What director Marc Scarpa describes as a "real-time documentary and participatory media event" had its roots in an otherwise quotidian encounter between Incubus lead singer Brandon Boyd and band manager Steve Rennie at Boyd's girlfriend's retail boutique in Venice, Calif. They realized that the constant circulation of people and ideas through the shop was the perfect metaphor for reconnecting the band to its audience: a stage for a web broadcast that would allow hundreds of fans to be there live and be joined by hundreds of thousands more via the internet, all interacting via live streaming media and Facebook back-and-forths. They searched the Los Angeles area for a venue, finding a 4,500-square-foot building shell on La Brea Boulevard, part of a new retail and restaurant development whose developer was, serendipitously, an Incubus fan. They rented the space for 6 weeks, spending the first 3 weeks rehearsing for the upcoming U.S. tour to support the new album, If Not Now, When?, even as the front of the space was built out to engage attendees with things such as hanging six huge canvases that fans could paint or draw on and scattering couches and rugs that created a loftlike vibe.

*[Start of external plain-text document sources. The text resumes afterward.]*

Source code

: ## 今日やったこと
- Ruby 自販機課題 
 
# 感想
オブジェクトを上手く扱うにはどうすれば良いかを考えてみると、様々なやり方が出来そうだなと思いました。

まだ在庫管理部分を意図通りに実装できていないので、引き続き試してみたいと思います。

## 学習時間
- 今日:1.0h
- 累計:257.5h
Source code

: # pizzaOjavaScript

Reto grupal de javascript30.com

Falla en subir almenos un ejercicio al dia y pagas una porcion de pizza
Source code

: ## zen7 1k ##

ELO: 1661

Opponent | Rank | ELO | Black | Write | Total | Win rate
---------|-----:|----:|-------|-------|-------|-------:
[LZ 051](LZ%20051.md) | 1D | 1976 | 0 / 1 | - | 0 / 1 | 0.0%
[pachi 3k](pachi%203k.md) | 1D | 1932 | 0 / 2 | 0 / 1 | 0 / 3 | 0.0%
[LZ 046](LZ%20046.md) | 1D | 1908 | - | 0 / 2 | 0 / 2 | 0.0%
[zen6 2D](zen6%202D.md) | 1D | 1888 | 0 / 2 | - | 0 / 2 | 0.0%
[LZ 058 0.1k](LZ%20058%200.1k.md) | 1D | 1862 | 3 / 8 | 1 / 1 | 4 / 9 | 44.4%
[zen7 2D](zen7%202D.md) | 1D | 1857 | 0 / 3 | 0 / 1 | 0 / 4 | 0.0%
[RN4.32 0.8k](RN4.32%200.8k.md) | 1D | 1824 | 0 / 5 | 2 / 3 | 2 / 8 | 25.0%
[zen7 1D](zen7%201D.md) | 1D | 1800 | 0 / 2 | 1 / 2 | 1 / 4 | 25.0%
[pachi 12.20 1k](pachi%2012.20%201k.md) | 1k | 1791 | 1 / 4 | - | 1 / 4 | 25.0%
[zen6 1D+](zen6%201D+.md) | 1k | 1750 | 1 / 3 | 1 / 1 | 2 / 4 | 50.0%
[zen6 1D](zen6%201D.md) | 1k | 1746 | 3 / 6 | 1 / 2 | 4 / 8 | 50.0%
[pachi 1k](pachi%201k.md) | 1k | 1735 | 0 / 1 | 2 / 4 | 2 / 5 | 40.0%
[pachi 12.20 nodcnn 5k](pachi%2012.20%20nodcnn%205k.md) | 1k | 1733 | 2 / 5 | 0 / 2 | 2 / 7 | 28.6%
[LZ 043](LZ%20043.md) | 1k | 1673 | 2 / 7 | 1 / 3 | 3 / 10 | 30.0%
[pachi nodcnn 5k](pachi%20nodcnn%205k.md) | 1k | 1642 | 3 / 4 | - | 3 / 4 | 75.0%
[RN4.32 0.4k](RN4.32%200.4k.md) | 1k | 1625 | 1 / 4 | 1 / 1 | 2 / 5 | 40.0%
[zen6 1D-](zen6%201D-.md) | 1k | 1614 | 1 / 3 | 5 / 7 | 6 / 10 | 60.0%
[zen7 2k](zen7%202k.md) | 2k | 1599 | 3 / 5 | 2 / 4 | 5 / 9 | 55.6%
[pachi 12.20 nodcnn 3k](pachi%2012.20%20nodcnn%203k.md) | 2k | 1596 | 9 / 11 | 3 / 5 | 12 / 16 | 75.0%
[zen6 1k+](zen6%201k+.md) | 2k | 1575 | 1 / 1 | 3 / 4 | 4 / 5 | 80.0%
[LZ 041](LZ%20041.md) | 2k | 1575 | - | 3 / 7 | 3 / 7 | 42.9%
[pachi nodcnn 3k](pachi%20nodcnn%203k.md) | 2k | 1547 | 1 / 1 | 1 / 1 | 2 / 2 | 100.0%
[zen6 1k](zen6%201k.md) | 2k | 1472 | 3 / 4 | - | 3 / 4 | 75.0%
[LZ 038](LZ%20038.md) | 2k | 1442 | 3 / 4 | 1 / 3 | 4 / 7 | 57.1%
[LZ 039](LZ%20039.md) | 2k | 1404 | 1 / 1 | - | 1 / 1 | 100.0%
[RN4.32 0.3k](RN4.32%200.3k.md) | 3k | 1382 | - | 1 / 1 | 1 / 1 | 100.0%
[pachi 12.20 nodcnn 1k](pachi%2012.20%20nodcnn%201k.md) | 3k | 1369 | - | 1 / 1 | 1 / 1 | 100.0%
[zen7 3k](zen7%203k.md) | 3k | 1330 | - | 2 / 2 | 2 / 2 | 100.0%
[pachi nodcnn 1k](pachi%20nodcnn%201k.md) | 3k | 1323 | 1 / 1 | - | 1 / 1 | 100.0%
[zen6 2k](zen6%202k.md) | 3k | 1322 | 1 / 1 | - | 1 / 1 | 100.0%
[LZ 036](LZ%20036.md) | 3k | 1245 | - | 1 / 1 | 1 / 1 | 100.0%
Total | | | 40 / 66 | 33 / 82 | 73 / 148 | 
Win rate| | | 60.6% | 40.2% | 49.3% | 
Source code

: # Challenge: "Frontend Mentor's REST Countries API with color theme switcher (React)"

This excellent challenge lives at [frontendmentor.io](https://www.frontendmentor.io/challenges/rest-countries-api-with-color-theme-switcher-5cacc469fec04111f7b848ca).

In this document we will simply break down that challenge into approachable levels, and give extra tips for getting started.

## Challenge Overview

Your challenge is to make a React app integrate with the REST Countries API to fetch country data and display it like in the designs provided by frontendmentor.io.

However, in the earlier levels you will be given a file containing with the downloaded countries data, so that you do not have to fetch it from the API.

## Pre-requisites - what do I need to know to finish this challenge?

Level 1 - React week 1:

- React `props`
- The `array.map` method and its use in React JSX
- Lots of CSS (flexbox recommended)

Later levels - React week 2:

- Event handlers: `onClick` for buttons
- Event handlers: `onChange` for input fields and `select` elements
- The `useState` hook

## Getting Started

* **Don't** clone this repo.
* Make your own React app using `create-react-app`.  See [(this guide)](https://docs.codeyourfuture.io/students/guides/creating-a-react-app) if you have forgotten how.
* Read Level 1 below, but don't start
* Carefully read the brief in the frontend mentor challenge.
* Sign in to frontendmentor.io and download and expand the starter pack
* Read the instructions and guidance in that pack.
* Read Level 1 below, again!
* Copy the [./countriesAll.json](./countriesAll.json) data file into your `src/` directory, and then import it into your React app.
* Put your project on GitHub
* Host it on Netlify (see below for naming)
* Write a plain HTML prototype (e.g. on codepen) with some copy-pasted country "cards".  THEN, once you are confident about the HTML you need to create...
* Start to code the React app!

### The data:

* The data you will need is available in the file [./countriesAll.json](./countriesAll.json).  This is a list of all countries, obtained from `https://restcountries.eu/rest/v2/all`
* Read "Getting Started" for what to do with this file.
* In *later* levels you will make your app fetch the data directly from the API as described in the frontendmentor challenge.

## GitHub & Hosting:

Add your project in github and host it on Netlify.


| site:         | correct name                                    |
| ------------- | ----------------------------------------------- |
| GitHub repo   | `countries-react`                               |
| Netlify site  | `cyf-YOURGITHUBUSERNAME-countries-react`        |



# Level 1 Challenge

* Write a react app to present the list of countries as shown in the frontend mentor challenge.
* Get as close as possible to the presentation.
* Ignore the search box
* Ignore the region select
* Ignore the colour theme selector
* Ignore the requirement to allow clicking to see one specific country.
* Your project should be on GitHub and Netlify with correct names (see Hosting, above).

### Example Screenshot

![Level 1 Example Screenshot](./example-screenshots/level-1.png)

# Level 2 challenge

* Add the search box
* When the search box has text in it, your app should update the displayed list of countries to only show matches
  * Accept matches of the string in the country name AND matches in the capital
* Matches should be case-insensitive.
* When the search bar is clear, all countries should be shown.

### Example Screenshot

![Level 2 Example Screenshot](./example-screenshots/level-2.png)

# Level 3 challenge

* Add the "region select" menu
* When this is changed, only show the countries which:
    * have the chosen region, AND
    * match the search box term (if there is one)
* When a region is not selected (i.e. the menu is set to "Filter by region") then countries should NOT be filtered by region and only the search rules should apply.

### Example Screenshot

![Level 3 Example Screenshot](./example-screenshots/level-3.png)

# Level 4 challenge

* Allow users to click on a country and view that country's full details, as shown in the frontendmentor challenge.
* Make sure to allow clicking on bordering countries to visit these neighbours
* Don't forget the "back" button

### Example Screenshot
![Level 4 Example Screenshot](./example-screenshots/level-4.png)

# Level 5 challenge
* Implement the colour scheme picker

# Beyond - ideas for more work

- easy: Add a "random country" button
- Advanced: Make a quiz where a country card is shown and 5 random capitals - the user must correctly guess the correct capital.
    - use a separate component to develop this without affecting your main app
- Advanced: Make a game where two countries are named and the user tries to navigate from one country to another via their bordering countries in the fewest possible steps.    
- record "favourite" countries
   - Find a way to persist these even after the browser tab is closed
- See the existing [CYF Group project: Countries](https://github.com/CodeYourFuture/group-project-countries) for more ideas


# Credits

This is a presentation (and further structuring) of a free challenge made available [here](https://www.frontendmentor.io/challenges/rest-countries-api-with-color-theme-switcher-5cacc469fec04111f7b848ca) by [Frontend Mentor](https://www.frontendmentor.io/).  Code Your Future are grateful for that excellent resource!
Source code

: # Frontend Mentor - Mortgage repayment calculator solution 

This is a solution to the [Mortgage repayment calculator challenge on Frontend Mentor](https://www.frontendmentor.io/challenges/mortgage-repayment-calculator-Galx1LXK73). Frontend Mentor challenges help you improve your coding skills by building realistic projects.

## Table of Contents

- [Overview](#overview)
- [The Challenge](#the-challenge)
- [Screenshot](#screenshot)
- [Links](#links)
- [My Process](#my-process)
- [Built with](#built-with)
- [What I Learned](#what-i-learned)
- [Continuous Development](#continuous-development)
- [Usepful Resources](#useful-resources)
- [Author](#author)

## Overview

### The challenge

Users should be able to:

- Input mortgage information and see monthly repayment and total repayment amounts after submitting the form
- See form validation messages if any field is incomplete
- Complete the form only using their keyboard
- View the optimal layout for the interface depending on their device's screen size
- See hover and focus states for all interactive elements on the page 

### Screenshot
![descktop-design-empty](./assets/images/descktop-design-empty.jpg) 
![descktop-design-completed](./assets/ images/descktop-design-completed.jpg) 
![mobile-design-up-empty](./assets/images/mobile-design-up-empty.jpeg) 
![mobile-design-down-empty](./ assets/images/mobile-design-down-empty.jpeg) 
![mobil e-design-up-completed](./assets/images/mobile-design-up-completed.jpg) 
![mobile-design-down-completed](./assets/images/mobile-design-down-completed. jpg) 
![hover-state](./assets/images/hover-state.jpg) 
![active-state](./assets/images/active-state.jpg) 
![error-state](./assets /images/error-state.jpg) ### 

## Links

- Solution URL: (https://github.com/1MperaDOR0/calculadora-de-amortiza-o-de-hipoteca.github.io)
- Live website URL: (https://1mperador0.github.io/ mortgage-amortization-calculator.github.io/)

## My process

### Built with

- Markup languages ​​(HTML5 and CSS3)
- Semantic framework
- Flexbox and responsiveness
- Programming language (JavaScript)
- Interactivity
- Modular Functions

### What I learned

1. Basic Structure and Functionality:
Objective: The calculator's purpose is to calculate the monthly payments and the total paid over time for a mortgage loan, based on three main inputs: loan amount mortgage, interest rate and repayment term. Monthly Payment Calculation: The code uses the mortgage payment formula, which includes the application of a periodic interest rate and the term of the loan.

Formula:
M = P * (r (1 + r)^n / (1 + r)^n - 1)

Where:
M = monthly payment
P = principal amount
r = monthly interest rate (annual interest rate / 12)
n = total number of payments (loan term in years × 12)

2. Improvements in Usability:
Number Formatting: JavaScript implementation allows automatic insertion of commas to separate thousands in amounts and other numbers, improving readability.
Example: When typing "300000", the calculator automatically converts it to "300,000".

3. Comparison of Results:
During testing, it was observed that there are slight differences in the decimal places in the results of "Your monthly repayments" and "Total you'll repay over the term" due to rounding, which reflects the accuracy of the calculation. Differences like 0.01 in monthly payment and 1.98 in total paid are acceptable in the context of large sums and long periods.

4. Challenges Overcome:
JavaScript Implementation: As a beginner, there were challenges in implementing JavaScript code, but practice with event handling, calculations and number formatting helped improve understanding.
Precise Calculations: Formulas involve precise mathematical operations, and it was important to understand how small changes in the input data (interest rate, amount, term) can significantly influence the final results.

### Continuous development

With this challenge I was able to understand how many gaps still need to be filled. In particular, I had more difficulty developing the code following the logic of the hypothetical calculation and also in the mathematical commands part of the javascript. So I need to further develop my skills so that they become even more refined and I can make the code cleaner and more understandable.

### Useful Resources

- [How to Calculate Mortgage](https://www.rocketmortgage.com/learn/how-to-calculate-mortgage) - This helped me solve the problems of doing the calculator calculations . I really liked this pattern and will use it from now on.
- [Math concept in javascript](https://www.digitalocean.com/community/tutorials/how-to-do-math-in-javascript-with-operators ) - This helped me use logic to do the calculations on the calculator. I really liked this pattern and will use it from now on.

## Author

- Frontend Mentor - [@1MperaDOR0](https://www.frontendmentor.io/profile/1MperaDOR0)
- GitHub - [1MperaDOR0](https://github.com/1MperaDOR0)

During the week of Incubus HQ Live, which started on June 30, from 10 a.m. to 2 p.m. each day the space saw an ebb and flow over the course of the day of between 200 and 300 fans who had signed up for a 1-hour slot via the band's website. Each of them entered a day-long raffle to be picked to return for that night's performance. During the day, they could hang out, talk to the musicians and crew, ask questions about musical instruments and gear, and perhaps pick up a T-shirt or two. (Rennie says that while the retail metaphor was purely conceptual, they still sold about $24,000 worth of merchandise in that 6-day period.) From 3 p.m. to 5 p.m. the band rehearsed privately, and 100 or so raffle winners were let back in after 6 p.m. for a live set that ran from 7:30 p.m. until almost 9 p.m.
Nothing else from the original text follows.